Questo Natale è la vera notizia di questi giorni, è
l'emergenza sociale che in vasta scala attraversa le nostre città, i
nostri paesi, il nostro stesso cuore: un clima artificiale ed epico
che esaspera la nostra natura umana che è fatta strutturalmente di
attesa, ma che al contrario — durante l'anno — noi identifichiamo
con la prestazione e il successo. A Natale il mondo cambia registro e
mette a nudo, con un'improvvisa sottile violenza, tutta la
sproporzione che il nostro cuore sperimenta tra quello che c'è e
quello che davvero aspettiamo. Ogni cosa acquista così il colore
della tristezza e il gusto di un'insopprimibile angoscia che ci
lascia terribilmente soli, a caccia di qualcosa — di qualunque cosa
(dal cibo alla sessualità, dalla trasgressione al moralismo) — che
possa far tacere anche per un solo istante questo nostro urlo, questa
tragica solitudine.
Non tutti viviamo il Natale così e, anzi, quando
qualcuno attorno a noi manifesta uno di questi sintomi viene
emarginato, biasimato, preso in giro o — più banalmente —
tacciato di "rovinare il Natale agli altri". Il fatto è
che quest'angoscia, giustificata poi in mille modi, aggredisce
seriamente l'Io ed è prodotta non dalla stravaganza di qualcuno, ma
dal nostro stesso mondo.
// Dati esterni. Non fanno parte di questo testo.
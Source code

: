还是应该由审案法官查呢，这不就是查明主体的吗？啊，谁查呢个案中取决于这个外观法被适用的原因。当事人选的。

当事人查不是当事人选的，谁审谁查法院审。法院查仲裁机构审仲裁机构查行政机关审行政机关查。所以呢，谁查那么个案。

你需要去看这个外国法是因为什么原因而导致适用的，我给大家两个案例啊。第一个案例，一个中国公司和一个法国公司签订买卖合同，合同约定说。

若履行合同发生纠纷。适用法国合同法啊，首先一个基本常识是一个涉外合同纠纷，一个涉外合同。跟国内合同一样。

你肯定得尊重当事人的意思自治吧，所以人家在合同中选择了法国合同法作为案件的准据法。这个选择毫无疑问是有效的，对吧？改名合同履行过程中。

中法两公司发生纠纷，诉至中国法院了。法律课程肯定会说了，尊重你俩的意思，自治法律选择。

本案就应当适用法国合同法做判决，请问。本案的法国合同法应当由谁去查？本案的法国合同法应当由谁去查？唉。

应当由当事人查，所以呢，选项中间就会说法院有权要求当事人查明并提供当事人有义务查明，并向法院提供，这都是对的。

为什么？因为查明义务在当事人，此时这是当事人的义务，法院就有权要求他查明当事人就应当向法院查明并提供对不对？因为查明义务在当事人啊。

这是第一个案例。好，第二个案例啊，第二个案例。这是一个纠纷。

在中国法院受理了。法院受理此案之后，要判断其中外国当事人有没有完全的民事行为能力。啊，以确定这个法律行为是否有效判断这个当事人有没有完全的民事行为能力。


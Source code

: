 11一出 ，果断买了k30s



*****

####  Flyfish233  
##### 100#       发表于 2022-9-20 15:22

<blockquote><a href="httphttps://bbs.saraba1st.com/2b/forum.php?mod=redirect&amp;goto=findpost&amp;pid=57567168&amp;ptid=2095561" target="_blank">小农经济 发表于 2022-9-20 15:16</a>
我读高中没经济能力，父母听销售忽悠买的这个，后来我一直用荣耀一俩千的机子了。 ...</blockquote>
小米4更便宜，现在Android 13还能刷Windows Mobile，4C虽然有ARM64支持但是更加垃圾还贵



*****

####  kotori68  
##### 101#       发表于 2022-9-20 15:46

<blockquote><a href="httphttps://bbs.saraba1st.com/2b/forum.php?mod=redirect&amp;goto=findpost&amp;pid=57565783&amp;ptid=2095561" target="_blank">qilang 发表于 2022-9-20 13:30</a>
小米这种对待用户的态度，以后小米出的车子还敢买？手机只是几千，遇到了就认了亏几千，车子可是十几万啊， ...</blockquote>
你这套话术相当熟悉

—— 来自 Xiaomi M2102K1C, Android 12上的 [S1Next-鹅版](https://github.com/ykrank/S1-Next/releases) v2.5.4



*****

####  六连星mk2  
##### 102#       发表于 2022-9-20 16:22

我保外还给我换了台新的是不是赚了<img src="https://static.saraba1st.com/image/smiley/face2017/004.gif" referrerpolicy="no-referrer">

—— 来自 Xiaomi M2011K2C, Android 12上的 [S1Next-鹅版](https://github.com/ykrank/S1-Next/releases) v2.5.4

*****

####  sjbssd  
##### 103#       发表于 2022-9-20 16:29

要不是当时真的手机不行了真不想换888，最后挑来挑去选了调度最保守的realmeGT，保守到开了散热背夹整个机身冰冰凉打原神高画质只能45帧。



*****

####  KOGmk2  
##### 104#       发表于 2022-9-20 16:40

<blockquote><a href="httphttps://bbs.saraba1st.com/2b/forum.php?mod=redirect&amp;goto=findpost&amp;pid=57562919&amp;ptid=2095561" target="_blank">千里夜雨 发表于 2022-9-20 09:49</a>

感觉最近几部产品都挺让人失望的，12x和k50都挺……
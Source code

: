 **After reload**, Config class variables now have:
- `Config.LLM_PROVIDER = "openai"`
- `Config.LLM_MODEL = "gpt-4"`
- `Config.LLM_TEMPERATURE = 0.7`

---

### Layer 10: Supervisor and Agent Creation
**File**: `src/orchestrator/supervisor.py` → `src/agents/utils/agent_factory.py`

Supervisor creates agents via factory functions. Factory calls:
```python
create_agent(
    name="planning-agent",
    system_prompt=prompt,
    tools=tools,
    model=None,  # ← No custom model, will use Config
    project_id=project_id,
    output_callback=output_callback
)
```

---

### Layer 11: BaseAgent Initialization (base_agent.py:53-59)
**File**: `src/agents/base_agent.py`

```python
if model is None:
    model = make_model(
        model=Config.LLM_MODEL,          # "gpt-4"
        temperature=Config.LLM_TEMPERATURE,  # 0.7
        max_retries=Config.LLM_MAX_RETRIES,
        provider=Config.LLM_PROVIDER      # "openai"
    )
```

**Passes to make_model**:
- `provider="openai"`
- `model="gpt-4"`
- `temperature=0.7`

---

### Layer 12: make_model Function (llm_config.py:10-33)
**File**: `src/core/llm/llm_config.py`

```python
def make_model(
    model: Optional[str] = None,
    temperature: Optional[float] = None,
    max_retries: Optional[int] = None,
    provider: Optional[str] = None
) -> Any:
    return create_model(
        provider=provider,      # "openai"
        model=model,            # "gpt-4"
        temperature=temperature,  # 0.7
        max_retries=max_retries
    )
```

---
Eppure la verità è che tutto questo non
esiste, che quella condanna ad una vita inutile e priva di amore che
il nostro cuore spesso teme è solo una suggestione indotta dalla
mente e dai "mercanti del consumo" che affollano i nostri
giorni, uno stato psichico che niente ha a che fare con quello che
davvero esiste e si muove attorno a noi.
Perché ciò che realmente c'è, a Natale come durante
l'anno, siamo noi e la nostra grandezza, sono le persone che amiamo e
che vorremmo amare, quelle che non ti aspetti ma che ti sorprendono e
i desideri umanissimi di una vita degna che vorrebbe soltanto essere
più vera, più abbracciata, più custodita. Per questo il Natale non
è quella fiera della manipolazione che abbiamo descritto, ma è
un'altra cosa: Natale, infatti, è Dio che ci manda Cristo, che ci fa
un regalo vero e decisivo, consapevole di quello che abbiamo
realmente bisogno. Egli non lo ha fatto con uno spot o con una
promozione, non lo ha fatto suscitando in noi sentimenti arbitrari o
illusioni senza prospettiva: lo ha fatto amandoci e donandosi. Ed è
così, per questo gesto di misericordia infinita, che è sorto il
Natale. Perché Qualcuno ci ha visti e non ha avuto paura di
attraversare tutto il Cielo per venirci semplicemente a prendere.
Desiderando solo che tutto il mondo potesse finalmente essere
consapevole di che razza di mancanza domini il cuore di ciascuno di
noi.
Solo se riusciremo a guardarci gli uni gli altri così
sarà possibile fermare la morte, il male che avanza e che conquista
la nostra anima, con l'efferata illusione che qualche luce o qualche
canto possa sul serio essere sufficiente ad abbracciare quel grido
che fa tremare il mondo e che ci rende, innanzitutto, uomini.